野住は何か言いたそうに俺を見て、肩を竦めた。
仲間たちは葉月とは対照的な性格の彼女に、それがどれくらい苦痛になるかなんて想像できないでいる。
いや、冷静に考えればちゃんとわかってくれるだろうけれど、葉月の提案がさも彼女に必要なプロセスのように言われて、すっかりそう思い込んでいる。

「いや、それなら俺が」

そう言いかけて「駄目よ」と葉月がけらけらと笑う。

「せっかく伊藤さんがみんなと仲良くなるチャンスよ?」
「そうよう。
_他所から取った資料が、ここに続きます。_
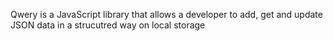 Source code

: Qwery is a JavaScript library that allows a developer to add, get and update JSON data in a strucutred way on local storage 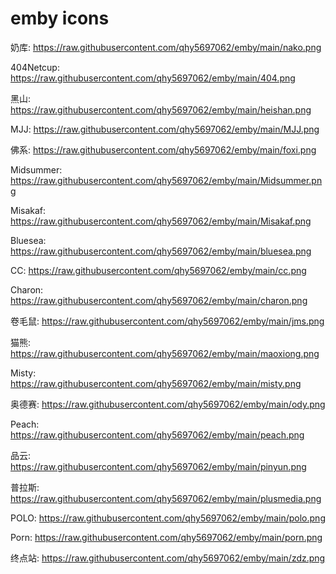 # emby icons

奶库:
https://raw.githubusercontent.com/qhy5697062/emby/main/nako.png

404Netcup:
https://raw.githubusercontent.com/qhy5697062/emby/main/404.png

黑山:
https://raw.githubusercontent.com/qhy5697062/emby/main/heishan.png

MJJ:
https://raw.githubusercontent.com/qhy5697062/emby/main/MJJ.png

佛系:
https://raw.githubusercontent.com/qhy5697062/emby/main/foxi.png

Midsummer:
https://raw.githubusercontent.com/qhy5697062/emby/main/Midsummer.png

Misakaf:
https://raw.githubusercontent.com/qhy5697062/emby/main/Misakaf.png

Bluesea:
https://raw.githubusercontent.com/qhy5697062/emby/main/bluesea.png

CC:
https://raw.githubusercontent.com/qhy5697062/emby/main/cc.png

Charon:
https://raw.githubusercontent.com/qhy5697062/emby/main/charon.png

卷毛鼠:
https://raw.githubusercontent.com/qhy5697062/emby/main/jms.png

猫熊:
https://raw.githubusercontent.com/qhy5697062/emby/main/maoxiong.png

Misty:
https://raw.githubusercontent.com/qhy5697062/emby/main/misty.png

奥德赛:
https://raw.githubusercontent.com/qhy5697062/emby/main/ody.png

Peach:
https://raw.githubusercontent.com/qhy5697062/emby/main/peach.png

品云:
https://raw.githubusercontent.com/qhy5697062/emby/main/pinyun.png

普拉斯:
https://raw.githubusercontent.com/qhy5697062/emby/main/plusmedia.png

POLO:
https://raw.githubusercontent.com/qhy5697062/emby/main/polo.png

Porn:
https://raw.githubusercontent.com/qhy5697062/emby/main/porn.png

终点站:
https://raw.githubusercontent.com/qhy5697062/emby/main/zdz.png
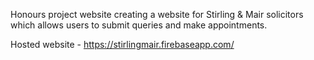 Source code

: Honours project website creating a website for Stirling & Mair solicitors which allows users to submit queries and make appointments.

Hosted website - https://stirlingmair.firebaseapp.com/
松下君だって、彼女のこと気にかけてやってるでしょう? あれじゃあ本人が成長しないわ。」

――葉月には・・・周りに作用する目に見えない力がある。
それを今までは苦笑交じりで見ていたけれど。
今日は恐ろしさすら感じた。

心が和む彼女とは、対極の、存在。



「私、あの子苦手だわ。」

みんなの話題は違うところに移り、いつの間にか話題の中心から退いた葉月が、俺の耳元で囁くように言った。
聞き間違い、ではないだろう。
それでも聞き返さずにはいられなかった。

「葉月、何を?」
「あの子。伊藤さん? 私、ああいうタイプが大嫌い。」
「だからって・・・」
「あら、さっき言ったのは本心だもの。悪気なんてないわ。」

葉月はそう言って立ち上がると、資料の山をかき集めた。
野住が半分持って一緒に立ち上がり「手伝ってやるよ」と葉月に微笑んだ。

「えーもういっちゃうの!?」
「ええ。それじゃあ先輩方。またね。」
「先輩って!」

軽口を叩く葉月の強気な表情が、一瞬寂しそうに揺れた。
しかし、すぐに表情を元に戻すと、葉月は野住に何か声をかけて歩き出した。
艶然とした笑みを浮かべて。


3度目の溜め息は、急に押し付けられる幹事に戸惑う彼女を思って吐き出した。


この時発した彼女の言葉が、俺たちを結びつけることになるなんて、葉月でも気付かなかっただろう。